Crop Weather and Condition for the Week Ending October 12, 2014.
Summary: Many areas of Texas received precipitation last week. Portions of the Blacklands and North East Texas received up to five inches of rainfall. Areas of the Cross Timbers, South East Texas and the Northern High Plains received three or more inches. Most other areas of the state received from trace amounts up to two plus inches of rainfall.
Small Grains: Winter wheat seeding continued in many areas of the state. Producers in the Northern High Plains and the Blacklands continued spraying wheat fields to prevent further damage from fall armyworms. In some areas of the Blacklands and Northern High Plains, winter wheat had emerged due to recent rainfall. Oats seeding continued in South Texas. Wheat seeding progressed well in areas of the Cross-Timbers due to recent precipitation.

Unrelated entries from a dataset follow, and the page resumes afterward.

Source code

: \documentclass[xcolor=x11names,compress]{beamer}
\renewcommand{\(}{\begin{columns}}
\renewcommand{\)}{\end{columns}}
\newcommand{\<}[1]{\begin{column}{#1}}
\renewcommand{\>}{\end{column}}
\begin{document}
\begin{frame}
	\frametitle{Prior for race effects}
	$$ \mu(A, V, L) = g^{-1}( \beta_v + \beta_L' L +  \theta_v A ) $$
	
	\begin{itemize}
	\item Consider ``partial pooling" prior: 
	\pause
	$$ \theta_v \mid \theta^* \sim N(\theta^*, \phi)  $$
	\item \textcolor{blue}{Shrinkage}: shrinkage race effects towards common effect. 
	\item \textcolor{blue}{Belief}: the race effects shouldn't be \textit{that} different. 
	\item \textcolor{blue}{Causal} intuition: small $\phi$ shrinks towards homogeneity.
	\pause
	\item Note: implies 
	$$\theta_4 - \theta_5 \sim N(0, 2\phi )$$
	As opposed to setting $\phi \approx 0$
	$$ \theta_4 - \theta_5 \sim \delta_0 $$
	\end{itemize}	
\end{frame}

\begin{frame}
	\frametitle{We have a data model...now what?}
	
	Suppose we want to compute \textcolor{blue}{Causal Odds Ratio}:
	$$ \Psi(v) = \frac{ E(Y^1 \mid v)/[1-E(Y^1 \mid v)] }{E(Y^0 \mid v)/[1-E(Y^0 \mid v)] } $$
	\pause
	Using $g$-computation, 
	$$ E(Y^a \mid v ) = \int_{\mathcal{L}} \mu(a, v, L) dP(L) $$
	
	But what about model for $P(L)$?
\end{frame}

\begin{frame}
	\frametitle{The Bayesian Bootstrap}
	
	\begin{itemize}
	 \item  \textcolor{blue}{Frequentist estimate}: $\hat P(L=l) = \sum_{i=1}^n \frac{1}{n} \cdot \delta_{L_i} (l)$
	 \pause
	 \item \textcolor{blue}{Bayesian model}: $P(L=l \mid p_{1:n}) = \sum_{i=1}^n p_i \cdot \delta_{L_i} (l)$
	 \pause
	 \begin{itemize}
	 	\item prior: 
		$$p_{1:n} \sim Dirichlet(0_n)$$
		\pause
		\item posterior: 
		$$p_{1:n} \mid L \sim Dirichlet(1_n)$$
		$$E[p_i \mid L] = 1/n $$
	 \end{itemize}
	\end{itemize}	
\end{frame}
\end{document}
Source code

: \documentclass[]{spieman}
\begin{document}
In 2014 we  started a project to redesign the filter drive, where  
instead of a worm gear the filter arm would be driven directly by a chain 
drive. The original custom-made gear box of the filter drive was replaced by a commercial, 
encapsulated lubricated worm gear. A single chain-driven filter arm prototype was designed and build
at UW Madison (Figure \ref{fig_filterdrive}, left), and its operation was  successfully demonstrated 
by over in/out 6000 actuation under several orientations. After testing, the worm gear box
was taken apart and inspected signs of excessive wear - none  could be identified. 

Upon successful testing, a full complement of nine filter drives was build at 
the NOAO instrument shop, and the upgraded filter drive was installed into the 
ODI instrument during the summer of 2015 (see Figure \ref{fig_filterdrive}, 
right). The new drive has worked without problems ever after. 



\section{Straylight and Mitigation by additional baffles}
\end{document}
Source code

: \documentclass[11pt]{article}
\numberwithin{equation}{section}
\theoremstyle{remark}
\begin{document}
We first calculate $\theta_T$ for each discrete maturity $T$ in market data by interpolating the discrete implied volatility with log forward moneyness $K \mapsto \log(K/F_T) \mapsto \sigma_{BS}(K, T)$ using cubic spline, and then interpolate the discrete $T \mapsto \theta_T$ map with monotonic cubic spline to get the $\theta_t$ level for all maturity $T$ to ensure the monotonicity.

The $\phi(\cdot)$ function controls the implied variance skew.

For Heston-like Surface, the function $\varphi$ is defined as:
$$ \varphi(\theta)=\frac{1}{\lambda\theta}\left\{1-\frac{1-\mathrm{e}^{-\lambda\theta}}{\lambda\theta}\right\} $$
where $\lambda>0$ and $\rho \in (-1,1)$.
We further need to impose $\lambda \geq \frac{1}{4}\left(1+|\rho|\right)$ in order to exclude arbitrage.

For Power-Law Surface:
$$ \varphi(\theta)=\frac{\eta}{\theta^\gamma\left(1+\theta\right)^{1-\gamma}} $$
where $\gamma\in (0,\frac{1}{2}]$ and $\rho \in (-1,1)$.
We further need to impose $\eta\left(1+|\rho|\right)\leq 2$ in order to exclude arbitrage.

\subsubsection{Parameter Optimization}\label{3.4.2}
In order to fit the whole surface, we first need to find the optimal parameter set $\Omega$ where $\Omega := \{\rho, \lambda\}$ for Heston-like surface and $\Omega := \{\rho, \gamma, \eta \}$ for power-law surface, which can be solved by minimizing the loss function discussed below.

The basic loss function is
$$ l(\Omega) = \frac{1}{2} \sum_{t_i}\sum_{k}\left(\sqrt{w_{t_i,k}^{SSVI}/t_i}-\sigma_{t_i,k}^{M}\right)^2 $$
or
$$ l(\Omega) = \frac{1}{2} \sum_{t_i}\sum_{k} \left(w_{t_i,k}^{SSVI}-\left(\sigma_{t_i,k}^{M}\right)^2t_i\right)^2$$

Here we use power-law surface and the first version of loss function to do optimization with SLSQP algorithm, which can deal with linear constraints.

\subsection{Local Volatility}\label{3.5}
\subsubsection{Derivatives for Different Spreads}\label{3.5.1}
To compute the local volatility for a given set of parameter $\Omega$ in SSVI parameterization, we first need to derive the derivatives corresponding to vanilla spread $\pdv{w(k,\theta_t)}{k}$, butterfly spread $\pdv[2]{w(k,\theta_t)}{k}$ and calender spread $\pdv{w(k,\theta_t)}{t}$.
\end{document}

Row Crops: In the Northern High Plains, cooler, wet weather had delayed corn harvest, while harvest was active in areas of the Northern Low Plains. Peanut harvest had begun in areas of the Southern High Plains, while recently dug peanuts continued to be dried in areas of the Northern Low Plains. Producers defoliated cotton in many areas of the state and cotton ginning continued in the Upper Coast. Producers across the state continued to remove cotton stalks from fields. Sorghum harvest progressed in the Cross-Timbers, while in the Blacklands, sugarcane aphids continued to damage fields. Soybean harvest was active in the Northern High Plains.
Fruit, Vegetable and Specialty Crops: In South Texas, spinach and cabbage planting continued. Harvest of watermelons was wrapping up in North East Texas. In the Trans-Pecos, harvest of Pawnee pecans was underway, while Western pecans had progressed to the shuck separation stage.
Livestock, Range and Pasture: Pastures continued to green up in areas that had received rainfall. Army worms and grasshoppers damaged crops and pastures in eastern areas of the state. Livestock began to graze on corn stalks, where harvest had been completed. In areas of North East Texas, cattle were under pressure from horn flies.